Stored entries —
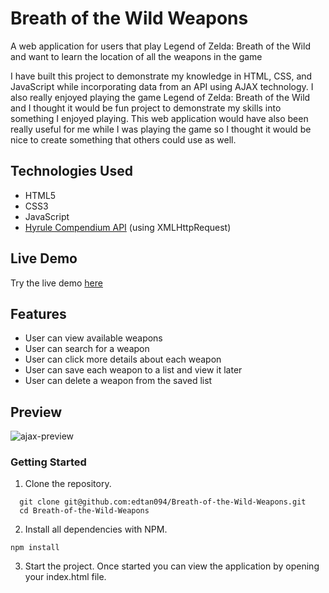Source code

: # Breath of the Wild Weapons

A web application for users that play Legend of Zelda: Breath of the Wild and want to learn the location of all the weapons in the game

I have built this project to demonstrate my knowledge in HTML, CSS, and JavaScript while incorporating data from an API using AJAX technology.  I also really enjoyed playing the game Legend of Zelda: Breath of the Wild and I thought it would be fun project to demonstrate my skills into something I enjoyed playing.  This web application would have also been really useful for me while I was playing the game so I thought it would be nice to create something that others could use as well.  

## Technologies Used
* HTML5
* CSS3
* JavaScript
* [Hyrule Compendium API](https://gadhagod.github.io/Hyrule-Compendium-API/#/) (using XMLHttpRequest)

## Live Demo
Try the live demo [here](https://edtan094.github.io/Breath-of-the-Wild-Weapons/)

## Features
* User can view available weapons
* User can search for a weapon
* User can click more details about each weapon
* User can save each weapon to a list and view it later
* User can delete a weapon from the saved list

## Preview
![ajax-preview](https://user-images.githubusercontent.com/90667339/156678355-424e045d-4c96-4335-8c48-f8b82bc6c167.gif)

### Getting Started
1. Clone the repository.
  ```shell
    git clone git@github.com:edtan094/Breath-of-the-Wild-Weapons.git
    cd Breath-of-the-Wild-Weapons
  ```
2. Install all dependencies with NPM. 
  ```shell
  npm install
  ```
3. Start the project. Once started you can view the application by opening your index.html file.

---

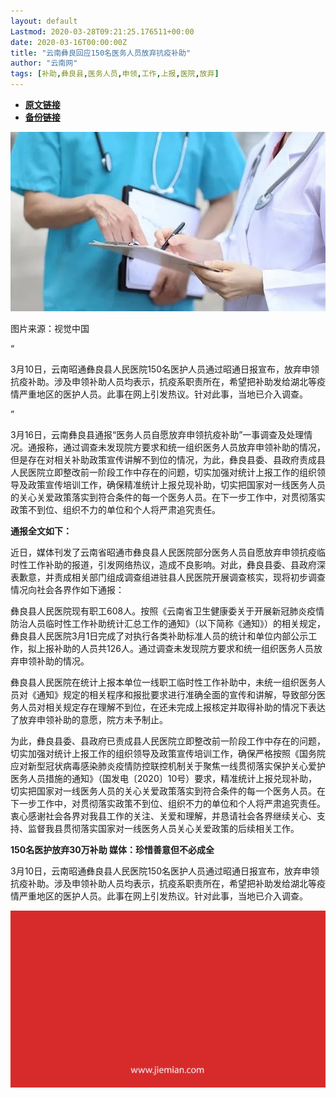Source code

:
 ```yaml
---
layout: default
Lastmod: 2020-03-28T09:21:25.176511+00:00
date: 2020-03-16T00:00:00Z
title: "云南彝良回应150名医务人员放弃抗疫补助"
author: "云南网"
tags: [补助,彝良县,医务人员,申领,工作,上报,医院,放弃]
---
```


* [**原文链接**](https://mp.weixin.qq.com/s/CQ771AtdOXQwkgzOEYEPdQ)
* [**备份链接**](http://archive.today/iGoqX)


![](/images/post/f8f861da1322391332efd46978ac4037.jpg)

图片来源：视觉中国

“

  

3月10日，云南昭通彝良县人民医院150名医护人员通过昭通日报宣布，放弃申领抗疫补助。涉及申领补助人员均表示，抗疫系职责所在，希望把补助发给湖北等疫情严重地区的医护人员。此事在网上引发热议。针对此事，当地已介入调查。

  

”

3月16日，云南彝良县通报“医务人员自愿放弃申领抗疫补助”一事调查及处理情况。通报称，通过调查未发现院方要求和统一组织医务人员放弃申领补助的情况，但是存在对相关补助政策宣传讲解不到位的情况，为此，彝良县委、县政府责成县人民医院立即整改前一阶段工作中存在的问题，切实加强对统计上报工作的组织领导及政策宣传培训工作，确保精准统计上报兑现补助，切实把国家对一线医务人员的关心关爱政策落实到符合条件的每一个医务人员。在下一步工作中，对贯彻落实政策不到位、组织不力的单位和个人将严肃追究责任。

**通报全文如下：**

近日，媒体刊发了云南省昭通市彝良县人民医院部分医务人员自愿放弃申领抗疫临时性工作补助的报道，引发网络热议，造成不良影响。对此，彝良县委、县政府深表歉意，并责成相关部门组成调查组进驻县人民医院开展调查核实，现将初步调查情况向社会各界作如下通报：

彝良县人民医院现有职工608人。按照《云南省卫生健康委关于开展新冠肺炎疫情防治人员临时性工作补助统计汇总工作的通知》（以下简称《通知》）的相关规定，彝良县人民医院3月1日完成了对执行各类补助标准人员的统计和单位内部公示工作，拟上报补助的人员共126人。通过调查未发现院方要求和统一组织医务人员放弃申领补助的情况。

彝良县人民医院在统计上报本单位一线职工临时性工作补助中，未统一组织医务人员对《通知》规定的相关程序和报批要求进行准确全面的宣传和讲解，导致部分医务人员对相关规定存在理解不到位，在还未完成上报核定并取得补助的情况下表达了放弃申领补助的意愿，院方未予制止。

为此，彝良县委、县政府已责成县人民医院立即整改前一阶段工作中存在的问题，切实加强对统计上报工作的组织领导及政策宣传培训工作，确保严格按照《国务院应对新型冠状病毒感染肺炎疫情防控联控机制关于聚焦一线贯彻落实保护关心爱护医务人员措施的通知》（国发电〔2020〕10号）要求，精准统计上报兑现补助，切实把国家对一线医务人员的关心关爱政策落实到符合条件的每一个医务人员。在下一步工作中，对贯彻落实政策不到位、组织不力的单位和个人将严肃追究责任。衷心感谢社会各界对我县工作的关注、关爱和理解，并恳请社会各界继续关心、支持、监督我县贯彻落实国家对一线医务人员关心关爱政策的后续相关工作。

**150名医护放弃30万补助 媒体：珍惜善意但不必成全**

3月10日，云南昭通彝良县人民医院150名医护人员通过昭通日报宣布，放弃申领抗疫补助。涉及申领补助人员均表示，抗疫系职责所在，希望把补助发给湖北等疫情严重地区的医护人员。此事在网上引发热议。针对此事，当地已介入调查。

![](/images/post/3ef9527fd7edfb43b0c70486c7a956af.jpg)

---

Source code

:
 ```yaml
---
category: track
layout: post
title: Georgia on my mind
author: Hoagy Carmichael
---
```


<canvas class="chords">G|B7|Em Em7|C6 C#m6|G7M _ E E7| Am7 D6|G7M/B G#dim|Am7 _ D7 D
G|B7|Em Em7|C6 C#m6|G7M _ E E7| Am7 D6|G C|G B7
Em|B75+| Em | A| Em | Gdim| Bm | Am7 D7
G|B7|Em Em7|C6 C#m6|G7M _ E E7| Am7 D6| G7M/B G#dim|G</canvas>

Assigned task — Which of the lines above include the word "list"? Copy each of them.

Problem solution —
* User can save each weapon to a list and view it later
* User can delete a weapon from the saved list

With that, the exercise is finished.